In case a definition is needed: "Globalization is a process of interaction and integration among the people, companies, and governments of different nations, a process driven by international trade and investment and aided by information technology." (1)

First round is acceptance.

1-http://www.globalization101.org...
Interval

Con

I accept the debate. I await your arguments.
Debate Round No. 1
DylanAraki

Pro

Throughout history, the world has seen horrible things such as poverty, discrimination, and war. However, globalization can help counter these.

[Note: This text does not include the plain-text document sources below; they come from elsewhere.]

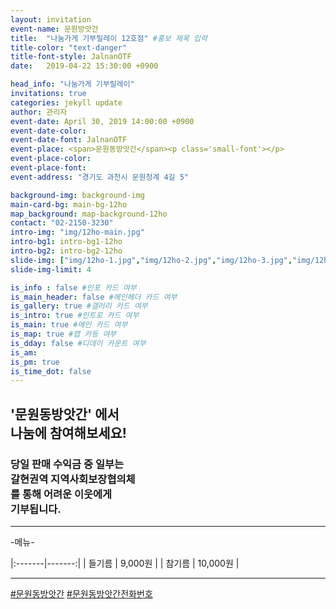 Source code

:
 ```yaml
---
layout: invitation
event-name: 문원방앗간
title:  "나눔가게 기부릴레이 12호점" #홍보 제목 입력
title-color: "text-danger"
title-font-style: JalnanOTF
date:   2019-04-22 15:30:00 +0900

head_info: "나눔가게 기부릴레이"
invitations: true
categories: jekyll update
author: 관리자
event-date: April 30, 2019 14:00:00 +0900
event-date-color:
event-date-font: JalnanOTF
event-place: <span>문원동방앗간</span><p class='small-font'></p>
event-place-color:
event-place-font:
event-address: "경기도 과천시 문원청계 4길 5"

background-img: background-img
main-card-bg: main-bg-12ho
map_background: map-background-12ho
contact: "02-2150-3230"
intro-img: "img/12ho-main.jpg"
intro-bg1: intro-bg1-12ho
intro-bg2: intro-bg2-12ho
slide-img: ["img/12ho-1.jpg","img/12ho-2.jpg","img/12ho-3.jpg","img/12ho-4.jpg","img/12ho-5.jpg","img/12ho-6.jpg","img/12ho-7.jpg","img/12ho-8.jpg","img/12ho-9.jpg"]
slide-img-limit: 4

is_info : false #인포 카드 여부
is_main_header: false #메인헤더 카드 여부
is_gallery: true #갤러리 카드 여부
is_intro: true #인트로 카드 여부
is_main: true #메인 카드 여부
is_map: true #맵 카등 여부
is_dday: false #디데이 카운트 여부
is_am:
is_pm: true
is_time_dot: false
---
```


## '문원동방앗간' 에서 <br> 나눔에 참여해보세요!

### 당일 판매 수익금 중 일부는 <br> 갈현권역 지역사회보장협의체 <br> 를 통해 어려운 이웃에게 <br> 기부됩니다.


---
-메뉴-
<br>

|:-------|-------:|
| 들기름 | 9,000원 |
| 참기름 | 10,000원 |


---
[#문원동방앗간](https://blog.naver.com/k_yeeun) [#문원동방앗간전화번호](tel:02-502-3360)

Many people say globalization only benefits the rich, but that's simply not true. Globalization has been one of the largest factors of decreasing poverty rates. Globalization has been decreasing poverty since its early days. For example, as European countries began trading with other countries in the Middle Ages, a new middle class of merchants formed and feudalism began to die out. (1) The world has also seen global poverty rates decrease dramatically in the past few decades. (2) Asian countries which were in poverty after World War II, were among the countries that have benefited the most from globalization. The first was Japan who had just been devastated after several American bombing raids. Japan began reestablishing its industries which produced things such as textiles and toys to be exported to wealthier countries (such as the United States). (3) Japan then continued its economic growth as it began relying less on exporting light manufacturing goods as mentioned above and more on products such as consumer electronics and ships. (3) The reason Japan had to begin growing its economy by exports to meet global demand was because the majority of Japanese people were in poverty so they were unable to purchase goods to help grow the Japanese economy. (3) Therefore, it is unreasonable to assume Japan would be the 3rd largest economy it is today without globalization. However, Japan is not the only example of this. Many East Asian economies went through the same process decades after Japan (3), four of the strongest being the "Four Asian Tigers", South Korea, Taiwan, Singapore, and Hong Kong. (4) However, the most well known example is China. After World War II, China had little manufacturing and virtually no services. China attempted central planning, but as they shifted to a more free market approach and received foreign investment and began exporting manufactured goods, their economy boomed. (5 & 6) In fact, today China is now beginning to end its manufacturing dependence and shift to more of a service economy like countries like the US. (7) Finally, wealth gaps have shrunk in globalized developing countries and overall poverty too as shown in IMF studies. (8)

People across the world are often discriminated because of things such as race and national origin. (9) However, studies have shown the more people are surrounded by people of different races and ethnicities the more tolerant they will be. (10) Going off the definition of globalization, globalization sees "interaction and integration among the people, companies, and governments of different nations". Therefore, racism should go into decline due to greater interaction between people of different backgrounds.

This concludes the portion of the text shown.